BAA is manufacturing the ‘moveable trailing edge’ surfaces of the aircraft, using carbon fibre technology developed in Victoria. This is Australia’s largest aerospace contract, with $5 billion of manufacturing work in the pipeline over 20 years.

The leading technology for the Dreamliner, called Controlled Atmospheric Pressure Resin Infusion, was developed in conjunction with the Australian arm of Boeing Research & Technology. It means that less infrastructure, labour and energy is now needed to produce a composite part, and the lightweight nature of the component also leads to increased fuel savings on the aircraft itself.

Once complete, the wing component, along with other parts manufactured at Fishermans Bend for aircraft including the 737, 747 and 777, will be shipped to the US for final assembly at Boeing’s factories in South Carolina and Washington State.

Boeing Australia also places a heavy focus on collaboration with industry, government and academia to ensure it continues to stay at the forefront of research and development. Its long-term partnership with Australian research organisation CSIRO has sparked a number of significant advances – most notably the world’s first comprehensive blueprint for the development of sustainable aviation fuels.

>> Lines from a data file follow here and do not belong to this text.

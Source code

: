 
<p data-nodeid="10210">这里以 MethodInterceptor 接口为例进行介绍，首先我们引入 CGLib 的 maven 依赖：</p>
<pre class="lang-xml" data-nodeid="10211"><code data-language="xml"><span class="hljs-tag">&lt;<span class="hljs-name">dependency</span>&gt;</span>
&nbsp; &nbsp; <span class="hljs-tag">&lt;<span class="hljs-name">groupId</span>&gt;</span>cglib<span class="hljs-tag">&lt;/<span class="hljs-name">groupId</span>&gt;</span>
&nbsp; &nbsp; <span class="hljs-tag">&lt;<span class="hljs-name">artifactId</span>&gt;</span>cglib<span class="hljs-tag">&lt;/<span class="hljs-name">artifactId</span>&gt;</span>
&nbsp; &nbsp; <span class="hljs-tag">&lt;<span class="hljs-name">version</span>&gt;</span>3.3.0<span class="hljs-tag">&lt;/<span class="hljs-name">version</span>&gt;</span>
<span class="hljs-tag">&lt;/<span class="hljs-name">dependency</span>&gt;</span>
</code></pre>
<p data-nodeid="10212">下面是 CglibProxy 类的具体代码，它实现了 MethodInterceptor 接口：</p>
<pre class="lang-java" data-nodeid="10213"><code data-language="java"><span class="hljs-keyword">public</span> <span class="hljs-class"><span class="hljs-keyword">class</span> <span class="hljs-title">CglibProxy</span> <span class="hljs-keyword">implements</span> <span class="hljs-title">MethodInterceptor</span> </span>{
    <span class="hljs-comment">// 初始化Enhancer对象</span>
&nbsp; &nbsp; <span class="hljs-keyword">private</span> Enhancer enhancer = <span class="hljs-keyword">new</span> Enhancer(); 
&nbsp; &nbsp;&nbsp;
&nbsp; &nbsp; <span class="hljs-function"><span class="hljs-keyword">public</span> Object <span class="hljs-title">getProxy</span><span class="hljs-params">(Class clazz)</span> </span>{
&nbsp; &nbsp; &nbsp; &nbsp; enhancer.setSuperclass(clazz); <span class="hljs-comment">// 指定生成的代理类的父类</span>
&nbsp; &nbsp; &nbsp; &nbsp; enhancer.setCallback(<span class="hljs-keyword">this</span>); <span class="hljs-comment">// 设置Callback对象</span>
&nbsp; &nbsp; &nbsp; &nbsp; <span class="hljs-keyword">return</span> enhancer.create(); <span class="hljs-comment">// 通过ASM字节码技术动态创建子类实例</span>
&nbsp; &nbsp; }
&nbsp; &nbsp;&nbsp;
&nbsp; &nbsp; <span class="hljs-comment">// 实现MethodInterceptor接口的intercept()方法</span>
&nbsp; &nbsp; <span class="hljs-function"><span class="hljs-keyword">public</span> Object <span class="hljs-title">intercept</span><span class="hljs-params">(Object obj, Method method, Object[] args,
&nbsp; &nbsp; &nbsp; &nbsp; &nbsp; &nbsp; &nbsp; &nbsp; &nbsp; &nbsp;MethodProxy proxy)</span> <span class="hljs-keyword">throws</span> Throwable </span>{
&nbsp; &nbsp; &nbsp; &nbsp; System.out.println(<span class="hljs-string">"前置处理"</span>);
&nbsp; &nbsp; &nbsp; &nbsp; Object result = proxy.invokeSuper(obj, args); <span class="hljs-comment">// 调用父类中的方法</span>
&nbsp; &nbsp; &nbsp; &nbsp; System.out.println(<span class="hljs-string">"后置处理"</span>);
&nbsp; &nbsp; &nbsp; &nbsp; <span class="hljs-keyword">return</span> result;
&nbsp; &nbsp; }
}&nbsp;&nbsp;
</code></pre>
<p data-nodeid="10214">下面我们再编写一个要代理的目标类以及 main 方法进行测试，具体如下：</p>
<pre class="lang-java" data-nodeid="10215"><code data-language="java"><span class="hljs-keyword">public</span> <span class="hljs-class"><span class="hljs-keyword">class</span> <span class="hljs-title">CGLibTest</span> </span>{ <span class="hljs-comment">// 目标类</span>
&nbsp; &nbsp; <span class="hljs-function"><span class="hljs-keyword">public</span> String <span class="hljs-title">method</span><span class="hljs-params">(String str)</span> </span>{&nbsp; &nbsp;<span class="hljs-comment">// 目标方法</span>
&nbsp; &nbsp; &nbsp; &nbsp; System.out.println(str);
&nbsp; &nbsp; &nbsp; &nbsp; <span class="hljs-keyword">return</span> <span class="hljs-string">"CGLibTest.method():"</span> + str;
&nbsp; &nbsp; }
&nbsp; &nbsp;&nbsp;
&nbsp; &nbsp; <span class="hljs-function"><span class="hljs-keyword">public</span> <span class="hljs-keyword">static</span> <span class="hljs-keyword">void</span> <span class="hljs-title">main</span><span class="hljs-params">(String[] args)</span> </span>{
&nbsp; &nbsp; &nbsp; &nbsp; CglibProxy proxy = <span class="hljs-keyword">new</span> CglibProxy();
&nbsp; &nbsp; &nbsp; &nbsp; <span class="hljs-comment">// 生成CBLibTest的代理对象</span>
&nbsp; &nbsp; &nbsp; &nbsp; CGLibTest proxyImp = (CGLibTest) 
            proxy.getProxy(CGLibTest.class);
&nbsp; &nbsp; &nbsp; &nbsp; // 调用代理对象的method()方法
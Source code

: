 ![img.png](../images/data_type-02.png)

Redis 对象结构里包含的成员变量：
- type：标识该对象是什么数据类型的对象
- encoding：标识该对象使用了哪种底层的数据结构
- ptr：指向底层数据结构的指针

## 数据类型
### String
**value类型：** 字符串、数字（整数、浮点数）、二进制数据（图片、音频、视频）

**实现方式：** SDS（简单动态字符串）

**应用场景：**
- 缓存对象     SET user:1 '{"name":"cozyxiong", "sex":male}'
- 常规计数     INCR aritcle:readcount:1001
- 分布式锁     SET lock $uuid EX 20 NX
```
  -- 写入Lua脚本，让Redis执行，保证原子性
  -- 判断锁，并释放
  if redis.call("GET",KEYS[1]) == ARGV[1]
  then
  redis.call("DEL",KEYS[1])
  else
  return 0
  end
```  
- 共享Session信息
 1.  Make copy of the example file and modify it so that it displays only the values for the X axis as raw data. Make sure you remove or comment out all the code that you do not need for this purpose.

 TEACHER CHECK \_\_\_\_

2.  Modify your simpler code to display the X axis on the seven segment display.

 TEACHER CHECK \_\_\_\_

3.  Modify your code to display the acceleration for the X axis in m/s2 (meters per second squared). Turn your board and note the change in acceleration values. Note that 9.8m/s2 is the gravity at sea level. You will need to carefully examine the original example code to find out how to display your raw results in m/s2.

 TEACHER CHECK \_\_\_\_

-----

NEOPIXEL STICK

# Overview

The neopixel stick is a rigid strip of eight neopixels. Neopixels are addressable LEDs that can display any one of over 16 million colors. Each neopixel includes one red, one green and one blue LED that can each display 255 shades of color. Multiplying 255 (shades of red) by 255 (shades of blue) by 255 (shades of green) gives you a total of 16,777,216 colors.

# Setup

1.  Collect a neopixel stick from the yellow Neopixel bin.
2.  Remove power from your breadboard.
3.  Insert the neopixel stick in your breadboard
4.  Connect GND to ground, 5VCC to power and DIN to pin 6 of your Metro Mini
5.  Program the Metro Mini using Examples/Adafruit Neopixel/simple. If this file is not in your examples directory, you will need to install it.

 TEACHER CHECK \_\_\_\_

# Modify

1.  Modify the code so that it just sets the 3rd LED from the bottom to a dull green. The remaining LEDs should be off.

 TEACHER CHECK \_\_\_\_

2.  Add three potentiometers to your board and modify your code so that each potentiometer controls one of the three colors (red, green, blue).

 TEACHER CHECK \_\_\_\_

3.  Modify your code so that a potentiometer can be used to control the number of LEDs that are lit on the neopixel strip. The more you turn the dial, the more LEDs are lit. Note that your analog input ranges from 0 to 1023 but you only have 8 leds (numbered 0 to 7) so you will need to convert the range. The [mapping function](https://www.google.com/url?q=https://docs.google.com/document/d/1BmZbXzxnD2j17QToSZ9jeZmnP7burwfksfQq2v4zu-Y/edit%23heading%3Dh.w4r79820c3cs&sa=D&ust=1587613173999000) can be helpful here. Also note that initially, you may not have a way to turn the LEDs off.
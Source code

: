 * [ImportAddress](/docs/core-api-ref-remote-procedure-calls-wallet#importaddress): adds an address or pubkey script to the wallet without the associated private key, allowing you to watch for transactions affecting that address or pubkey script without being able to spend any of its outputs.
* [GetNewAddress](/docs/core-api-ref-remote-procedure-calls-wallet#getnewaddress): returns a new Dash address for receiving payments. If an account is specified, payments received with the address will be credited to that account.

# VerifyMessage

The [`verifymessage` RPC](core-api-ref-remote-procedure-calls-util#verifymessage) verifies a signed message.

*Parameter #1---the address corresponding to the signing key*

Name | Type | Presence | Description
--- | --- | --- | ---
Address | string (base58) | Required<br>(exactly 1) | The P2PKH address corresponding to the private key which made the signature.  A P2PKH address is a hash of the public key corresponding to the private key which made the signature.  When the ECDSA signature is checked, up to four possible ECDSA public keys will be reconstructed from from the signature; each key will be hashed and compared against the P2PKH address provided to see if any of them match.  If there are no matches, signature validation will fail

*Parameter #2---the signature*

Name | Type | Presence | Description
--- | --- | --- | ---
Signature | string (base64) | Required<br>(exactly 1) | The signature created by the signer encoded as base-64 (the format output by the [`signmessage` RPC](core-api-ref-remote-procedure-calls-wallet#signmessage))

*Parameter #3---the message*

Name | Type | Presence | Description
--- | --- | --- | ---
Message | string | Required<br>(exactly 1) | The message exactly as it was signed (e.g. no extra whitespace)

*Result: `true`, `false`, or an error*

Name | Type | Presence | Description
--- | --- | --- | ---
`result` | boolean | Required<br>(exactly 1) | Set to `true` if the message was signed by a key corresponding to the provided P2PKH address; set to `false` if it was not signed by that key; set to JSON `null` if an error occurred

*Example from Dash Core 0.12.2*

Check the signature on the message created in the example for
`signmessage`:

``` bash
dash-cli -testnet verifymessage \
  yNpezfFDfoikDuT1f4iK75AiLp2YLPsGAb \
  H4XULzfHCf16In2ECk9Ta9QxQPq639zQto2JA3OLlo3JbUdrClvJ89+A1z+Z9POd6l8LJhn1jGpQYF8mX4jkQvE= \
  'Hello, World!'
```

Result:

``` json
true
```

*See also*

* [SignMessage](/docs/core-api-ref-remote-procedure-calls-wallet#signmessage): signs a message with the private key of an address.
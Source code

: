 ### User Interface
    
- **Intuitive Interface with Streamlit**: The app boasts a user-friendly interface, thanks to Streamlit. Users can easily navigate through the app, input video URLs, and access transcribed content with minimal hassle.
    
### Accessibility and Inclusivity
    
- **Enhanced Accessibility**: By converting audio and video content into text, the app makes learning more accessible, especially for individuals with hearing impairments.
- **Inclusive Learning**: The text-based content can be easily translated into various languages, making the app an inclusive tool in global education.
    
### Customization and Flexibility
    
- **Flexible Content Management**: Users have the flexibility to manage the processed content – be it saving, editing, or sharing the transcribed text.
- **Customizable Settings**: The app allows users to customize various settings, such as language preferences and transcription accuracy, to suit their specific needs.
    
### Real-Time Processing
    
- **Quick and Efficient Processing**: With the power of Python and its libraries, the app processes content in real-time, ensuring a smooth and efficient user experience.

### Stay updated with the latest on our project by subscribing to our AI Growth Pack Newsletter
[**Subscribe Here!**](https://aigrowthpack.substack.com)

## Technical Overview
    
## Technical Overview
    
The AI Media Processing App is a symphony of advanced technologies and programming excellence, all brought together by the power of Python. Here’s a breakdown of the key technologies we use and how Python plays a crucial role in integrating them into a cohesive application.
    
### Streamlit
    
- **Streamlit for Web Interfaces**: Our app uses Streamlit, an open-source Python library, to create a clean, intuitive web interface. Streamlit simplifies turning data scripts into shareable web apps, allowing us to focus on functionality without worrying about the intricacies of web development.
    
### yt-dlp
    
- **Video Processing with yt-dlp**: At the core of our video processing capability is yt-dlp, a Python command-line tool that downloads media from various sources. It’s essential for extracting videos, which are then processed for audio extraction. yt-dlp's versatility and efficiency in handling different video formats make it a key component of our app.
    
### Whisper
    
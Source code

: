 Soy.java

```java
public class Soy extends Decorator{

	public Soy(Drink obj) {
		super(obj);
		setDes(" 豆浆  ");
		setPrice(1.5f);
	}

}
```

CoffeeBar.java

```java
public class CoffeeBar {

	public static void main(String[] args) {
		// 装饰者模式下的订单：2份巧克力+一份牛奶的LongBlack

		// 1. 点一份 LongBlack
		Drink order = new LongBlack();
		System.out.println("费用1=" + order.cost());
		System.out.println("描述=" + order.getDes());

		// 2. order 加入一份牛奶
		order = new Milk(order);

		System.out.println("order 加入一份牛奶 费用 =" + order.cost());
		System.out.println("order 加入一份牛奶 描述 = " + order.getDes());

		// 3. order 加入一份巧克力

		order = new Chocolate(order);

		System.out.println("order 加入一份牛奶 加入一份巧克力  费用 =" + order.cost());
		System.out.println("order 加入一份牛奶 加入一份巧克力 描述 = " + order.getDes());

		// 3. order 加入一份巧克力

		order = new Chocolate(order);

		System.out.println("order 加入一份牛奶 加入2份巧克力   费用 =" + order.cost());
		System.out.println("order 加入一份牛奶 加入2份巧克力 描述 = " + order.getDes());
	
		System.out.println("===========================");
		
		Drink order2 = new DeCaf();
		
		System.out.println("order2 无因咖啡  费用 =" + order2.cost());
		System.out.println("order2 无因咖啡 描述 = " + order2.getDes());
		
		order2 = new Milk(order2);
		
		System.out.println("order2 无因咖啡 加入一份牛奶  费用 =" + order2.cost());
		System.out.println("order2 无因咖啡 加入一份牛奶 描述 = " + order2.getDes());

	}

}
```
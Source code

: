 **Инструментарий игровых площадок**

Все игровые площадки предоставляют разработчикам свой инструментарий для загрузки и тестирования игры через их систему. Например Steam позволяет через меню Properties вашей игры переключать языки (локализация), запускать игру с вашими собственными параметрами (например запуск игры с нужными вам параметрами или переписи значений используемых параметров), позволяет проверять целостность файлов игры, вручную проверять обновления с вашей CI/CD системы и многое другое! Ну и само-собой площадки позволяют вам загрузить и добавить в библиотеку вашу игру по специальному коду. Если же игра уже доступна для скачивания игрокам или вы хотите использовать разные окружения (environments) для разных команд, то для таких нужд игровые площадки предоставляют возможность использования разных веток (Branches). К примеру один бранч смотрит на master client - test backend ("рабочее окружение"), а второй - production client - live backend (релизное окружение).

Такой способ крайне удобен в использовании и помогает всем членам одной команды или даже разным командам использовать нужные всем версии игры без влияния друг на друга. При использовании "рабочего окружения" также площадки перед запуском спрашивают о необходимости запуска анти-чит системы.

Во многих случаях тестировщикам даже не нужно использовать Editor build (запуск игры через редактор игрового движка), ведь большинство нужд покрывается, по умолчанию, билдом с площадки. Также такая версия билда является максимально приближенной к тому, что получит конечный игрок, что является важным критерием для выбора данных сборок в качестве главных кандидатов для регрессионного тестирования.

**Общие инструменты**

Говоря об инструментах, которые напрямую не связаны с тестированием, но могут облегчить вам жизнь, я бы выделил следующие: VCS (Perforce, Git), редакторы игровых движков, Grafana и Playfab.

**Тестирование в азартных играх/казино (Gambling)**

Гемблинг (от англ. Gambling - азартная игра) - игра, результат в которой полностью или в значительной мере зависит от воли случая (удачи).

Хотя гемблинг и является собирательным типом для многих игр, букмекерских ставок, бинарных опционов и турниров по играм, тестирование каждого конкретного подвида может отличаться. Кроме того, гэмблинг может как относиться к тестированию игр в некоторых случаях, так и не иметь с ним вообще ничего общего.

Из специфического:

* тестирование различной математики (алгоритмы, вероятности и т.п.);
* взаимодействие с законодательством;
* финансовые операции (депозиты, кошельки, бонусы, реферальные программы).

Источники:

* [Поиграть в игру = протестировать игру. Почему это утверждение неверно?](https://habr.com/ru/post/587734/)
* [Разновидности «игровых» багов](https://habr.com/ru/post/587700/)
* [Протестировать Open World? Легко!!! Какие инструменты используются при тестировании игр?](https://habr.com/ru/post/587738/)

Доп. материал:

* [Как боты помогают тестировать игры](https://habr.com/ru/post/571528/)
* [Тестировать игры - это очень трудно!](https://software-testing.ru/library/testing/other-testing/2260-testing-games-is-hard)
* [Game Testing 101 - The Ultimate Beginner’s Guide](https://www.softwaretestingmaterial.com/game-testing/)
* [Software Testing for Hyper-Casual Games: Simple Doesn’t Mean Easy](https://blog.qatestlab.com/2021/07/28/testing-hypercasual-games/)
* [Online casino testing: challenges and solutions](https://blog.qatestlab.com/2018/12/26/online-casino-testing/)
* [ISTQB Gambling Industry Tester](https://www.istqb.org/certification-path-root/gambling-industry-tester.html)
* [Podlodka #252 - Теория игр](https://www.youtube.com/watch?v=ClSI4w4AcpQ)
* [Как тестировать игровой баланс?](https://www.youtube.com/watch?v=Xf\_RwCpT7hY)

The company has also forged strong partnerships with locally-based small and medium-sized businesses, and has to date facilitated more than $336 million worth of export contracts for Australian suppliers. While a strong Australian dollar has provided its own challenges for Boeing Australia in recent years, it continues to build a reputation for productivity and innovation, and remains the largest operational footprint for Boeing outside the US.

With total air traffic forecast to keep growing at the current annual rate of 4.8 per cent over the next 20 years, Boeing Australia will continue to place significant investment in universities and schools to ensure a long-term supply of highly skilled employees into the future.